Ensure you have Python 3.8+ installed.

pip install codeconcat

System Dependency: codeconcat uses python-magic for advanced file type detection, which relies on the libmagic library. You might need to install it separately:

  • Debian/Ubuntu: sudo apt-get update && sudo apt-get install -y libmagic1
  • macOS (Homebrew): brew install libmagic
  • Windows: Installation can be more complex.

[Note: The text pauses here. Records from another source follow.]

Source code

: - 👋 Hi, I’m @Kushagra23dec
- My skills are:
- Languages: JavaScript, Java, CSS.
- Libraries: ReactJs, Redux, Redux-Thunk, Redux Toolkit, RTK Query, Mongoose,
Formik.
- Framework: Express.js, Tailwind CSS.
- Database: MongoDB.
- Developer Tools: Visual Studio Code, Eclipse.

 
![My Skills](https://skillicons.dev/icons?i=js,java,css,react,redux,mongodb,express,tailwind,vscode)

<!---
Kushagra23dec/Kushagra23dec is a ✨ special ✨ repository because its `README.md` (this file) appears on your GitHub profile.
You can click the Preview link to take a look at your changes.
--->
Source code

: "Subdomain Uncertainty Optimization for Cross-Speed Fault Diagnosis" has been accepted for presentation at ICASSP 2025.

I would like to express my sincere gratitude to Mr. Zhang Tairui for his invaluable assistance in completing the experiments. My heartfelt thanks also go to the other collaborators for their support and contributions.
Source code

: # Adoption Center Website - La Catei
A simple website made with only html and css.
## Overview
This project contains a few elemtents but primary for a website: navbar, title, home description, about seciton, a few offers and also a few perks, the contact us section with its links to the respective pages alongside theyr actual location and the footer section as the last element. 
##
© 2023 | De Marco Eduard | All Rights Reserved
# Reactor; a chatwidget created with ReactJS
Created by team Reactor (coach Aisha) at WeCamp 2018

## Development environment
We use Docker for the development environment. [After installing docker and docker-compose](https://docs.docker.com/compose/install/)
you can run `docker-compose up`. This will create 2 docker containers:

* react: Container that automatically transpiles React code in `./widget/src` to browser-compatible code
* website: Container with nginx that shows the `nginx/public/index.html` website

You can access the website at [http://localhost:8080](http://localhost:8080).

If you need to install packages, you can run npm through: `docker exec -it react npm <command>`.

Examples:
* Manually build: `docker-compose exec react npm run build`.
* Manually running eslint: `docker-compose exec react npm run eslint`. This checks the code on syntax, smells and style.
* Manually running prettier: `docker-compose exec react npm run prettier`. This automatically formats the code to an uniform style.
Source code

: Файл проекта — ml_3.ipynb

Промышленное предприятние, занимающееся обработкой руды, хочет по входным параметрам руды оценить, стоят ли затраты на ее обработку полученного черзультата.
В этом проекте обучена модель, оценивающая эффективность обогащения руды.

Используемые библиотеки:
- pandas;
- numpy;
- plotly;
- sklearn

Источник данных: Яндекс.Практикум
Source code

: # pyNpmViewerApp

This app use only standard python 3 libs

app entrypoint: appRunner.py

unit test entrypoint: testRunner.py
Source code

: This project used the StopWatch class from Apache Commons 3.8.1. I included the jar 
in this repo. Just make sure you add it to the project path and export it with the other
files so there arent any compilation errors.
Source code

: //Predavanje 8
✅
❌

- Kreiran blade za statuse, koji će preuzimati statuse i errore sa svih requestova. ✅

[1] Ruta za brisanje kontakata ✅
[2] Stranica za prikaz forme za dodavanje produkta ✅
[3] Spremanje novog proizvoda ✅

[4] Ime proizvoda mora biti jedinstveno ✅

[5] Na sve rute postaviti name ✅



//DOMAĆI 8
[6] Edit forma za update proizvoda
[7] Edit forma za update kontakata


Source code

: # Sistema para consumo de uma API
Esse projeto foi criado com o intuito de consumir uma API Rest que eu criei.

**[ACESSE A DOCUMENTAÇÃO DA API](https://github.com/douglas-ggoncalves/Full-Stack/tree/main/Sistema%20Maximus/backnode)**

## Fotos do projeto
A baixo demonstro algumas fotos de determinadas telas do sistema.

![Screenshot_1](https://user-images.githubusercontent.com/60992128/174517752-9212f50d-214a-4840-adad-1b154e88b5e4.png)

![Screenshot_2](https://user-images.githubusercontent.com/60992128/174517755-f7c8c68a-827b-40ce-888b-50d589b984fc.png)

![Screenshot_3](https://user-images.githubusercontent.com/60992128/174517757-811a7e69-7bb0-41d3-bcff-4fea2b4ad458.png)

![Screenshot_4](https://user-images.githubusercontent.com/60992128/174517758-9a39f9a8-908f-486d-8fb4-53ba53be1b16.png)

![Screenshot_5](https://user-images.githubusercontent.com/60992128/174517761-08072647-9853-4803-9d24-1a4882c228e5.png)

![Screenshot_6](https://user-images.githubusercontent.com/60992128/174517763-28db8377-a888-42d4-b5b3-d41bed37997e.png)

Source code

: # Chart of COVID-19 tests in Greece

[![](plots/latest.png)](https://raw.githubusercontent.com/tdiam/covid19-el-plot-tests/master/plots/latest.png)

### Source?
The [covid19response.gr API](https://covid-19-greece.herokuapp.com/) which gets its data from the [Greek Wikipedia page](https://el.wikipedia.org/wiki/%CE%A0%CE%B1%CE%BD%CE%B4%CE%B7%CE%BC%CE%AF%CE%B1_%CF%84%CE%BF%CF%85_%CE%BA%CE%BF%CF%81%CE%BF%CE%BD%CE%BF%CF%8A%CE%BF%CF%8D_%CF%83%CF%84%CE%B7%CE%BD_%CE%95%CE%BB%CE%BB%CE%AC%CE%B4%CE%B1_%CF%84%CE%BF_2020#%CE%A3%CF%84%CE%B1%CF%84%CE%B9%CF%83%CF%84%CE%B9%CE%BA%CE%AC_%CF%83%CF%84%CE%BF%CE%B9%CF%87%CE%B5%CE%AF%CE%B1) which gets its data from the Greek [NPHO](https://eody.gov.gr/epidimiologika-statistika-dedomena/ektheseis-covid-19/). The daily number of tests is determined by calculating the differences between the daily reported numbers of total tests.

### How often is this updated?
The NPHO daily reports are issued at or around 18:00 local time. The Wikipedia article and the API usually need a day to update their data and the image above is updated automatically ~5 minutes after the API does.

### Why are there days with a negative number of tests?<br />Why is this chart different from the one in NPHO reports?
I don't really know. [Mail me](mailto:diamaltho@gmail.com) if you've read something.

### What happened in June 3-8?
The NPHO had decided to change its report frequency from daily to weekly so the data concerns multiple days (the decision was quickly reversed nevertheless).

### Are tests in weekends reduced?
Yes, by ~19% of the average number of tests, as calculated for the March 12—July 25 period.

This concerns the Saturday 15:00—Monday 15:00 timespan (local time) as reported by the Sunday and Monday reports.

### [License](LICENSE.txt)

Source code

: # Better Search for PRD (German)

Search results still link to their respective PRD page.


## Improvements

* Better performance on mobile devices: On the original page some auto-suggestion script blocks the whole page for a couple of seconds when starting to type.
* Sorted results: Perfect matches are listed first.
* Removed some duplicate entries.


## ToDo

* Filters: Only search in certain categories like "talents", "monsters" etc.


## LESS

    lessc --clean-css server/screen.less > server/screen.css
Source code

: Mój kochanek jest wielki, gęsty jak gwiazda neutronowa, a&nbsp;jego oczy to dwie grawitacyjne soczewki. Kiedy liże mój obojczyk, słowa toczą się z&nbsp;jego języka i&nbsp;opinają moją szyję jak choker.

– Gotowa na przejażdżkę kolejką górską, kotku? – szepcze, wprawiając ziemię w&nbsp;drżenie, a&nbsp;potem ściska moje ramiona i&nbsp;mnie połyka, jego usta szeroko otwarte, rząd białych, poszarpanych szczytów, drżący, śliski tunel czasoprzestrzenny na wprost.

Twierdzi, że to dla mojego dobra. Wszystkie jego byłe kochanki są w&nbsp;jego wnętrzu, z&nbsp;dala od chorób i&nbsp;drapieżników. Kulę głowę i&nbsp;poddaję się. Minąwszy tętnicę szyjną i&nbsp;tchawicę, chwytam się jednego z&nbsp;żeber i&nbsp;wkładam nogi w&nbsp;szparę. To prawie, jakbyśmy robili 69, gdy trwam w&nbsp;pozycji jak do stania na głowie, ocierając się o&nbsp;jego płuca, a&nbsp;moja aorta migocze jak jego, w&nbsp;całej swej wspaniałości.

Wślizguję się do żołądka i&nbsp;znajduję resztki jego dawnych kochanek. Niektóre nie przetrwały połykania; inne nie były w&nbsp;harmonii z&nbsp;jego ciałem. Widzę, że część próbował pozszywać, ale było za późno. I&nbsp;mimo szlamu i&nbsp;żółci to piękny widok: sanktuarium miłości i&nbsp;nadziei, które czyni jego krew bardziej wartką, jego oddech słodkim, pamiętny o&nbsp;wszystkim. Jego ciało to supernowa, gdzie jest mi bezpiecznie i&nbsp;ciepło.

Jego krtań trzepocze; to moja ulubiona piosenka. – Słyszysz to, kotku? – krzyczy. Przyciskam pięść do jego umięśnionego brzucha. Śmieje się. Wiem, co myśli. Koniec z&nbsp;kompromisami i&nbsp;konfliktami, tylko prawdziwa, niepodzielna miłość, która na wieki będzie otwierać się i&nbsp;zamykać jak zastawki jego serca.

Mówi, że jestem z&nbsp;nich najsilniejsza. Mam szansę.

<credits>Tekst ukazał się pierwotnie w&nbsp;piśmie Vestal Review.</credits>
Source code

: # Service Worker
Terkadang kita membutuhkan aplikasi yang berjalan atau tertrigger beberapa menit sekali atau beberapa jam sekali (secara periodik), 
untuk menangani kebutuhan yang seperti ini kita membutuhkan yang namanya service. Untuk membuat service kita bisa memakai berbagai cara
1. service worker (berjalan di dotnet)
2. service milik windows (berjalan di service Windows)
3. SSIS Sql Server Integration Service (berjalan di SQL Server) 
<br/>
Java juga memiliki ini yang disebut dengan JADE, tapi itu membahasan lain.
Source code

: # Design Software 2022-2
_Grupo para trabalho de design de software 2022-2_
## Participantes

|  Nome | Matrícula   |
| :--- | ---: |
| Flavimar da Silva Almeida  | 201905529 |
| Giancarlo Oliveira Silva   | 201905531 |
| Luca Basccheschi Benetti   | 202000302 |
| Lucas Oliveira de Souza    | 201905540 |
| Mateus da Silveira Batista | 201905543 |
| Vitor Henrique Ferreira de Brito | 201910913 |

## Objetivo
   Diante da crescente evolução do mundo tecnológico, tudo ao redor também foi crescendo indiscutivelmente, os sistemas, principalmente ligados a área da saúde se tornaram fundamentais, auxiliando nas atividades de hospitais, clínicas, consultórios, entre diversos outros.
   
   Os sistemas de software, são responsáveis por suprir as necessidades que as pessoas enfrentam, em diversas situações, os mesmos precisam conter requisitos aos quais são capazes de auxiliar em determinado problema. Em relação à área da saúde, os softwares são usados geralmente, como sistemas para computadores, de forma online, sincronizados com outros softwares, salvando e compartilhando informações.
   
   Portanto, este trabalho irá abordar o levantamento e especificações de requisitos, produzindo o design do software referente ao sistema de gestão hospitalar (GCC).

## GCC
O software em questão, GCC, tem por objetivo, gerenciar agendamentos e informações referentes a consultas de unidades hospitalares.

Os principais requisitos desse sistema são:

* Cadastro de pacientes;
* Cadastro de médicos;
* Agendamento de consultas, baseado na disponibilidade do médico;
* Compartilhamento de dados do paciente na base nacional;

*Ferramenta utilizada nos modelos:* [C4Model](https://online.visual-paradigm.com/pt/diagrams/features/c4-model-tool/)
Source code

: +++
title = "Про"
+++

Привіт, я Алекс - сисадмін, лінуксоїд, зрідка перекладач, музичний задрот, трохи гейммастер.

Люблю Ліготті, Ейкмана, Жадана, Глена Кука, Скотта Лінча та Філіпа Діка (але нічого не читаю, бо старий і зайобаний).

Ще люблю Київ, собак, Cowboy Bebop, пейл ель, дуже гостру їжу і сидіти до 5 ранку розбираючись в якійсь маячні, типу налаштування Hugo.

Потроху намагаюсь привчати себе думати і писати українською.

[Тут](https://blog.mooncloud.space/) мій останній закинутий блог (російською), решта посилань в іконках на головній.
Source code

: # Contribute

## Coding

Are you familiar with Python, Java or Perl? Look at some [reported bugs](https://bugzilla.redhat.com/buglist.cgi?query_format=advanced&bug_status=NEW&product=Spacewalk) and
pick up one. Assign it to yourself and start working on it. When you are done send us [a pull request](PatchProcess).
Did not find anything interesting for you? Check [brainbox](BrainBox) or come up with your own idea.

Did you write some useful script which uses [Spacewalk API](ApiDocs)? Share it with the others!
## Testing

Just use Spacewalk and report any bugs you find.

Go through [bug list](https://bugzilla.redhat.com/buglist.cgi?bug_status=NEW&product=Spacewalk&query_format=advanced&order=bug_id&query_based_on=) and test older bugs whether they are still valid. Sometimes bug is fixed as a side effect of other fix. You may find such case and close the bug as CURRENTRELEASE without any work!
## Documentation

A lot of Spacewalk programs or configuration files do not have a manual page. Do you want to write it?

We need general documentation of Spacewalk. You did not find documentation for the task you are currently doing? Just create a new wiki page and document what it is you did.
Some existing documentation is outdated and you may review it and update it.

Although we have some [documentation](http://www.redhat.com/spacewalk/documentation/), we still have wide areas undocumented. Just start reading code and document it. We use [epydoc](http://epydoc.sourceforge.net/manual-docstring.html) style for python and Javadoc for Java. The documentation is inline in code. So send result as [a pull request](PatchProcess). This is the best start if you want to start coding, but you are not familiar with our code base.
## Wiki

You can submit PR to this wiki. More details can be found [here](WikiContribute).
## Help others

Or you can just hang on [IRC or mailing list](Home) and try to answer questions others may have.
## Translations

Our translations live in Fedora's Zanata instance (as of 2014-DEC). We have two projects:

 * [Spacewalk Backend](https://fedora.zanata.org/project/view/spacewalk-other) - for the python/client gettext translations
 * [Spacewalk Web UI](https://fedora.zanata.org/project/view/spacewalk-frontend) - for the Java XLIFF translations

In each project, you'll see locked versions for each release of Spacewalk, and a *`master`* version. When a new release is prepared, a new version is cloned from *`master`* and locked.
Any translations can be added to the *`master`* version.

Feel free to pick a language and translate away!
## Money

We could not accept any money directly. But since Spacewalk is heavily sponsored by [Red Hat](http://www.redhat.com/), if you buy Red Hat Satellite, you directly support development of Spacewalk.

Consider using WSL or consult python-magic documentation.

If libmagic is not found, codeconcat will still work but rely solely on file extensions for filtering, which is often sufficient.

How to Use

Basic Command Structure

codeconcat <source_path> [output_file] [-e PATTERN] [-w PATTERN] [-v]

Parameters

  • <source_path>: (Required) Path to the directory to process.
  • [output_file]: (Optional) Path to save the concatenated output. If omitted, output is sent to standard output (stdout).
  • -e PATTERN, --exclude PATTERN: (Optional) Add a glob pattern to exclude files/directories. Can be used multiple times (e.g., -e '*.log' -e 'temp/'). CLI excludes are added to defaults and config file excludes.
  • -w PATTERN, --whitelist PATTERN: (Optional) Add a glob pattern to only include matching files/directories (after excludes are processed). If omitted, common text/code files are included by default. If used, only files matching these patterns (and not excluded) will be included. Can be used multiple times (e.g., -w '*.py' -w 'src/*'). CLI whitelists override config file whitelists.
  • -v, --verbose: (Optional) Enable detailed logging output.

Examples

Concatenate current directory to stdout:

codeconcat .

Concatenate a specific repo to a file:

codeconcat ./my-cool-project concatenated_code.txt

Concatenate to a file, excluding log files and the dist directory:

codeconcat ./my-cool-project output.txt -e "*.log" -e "dist/*"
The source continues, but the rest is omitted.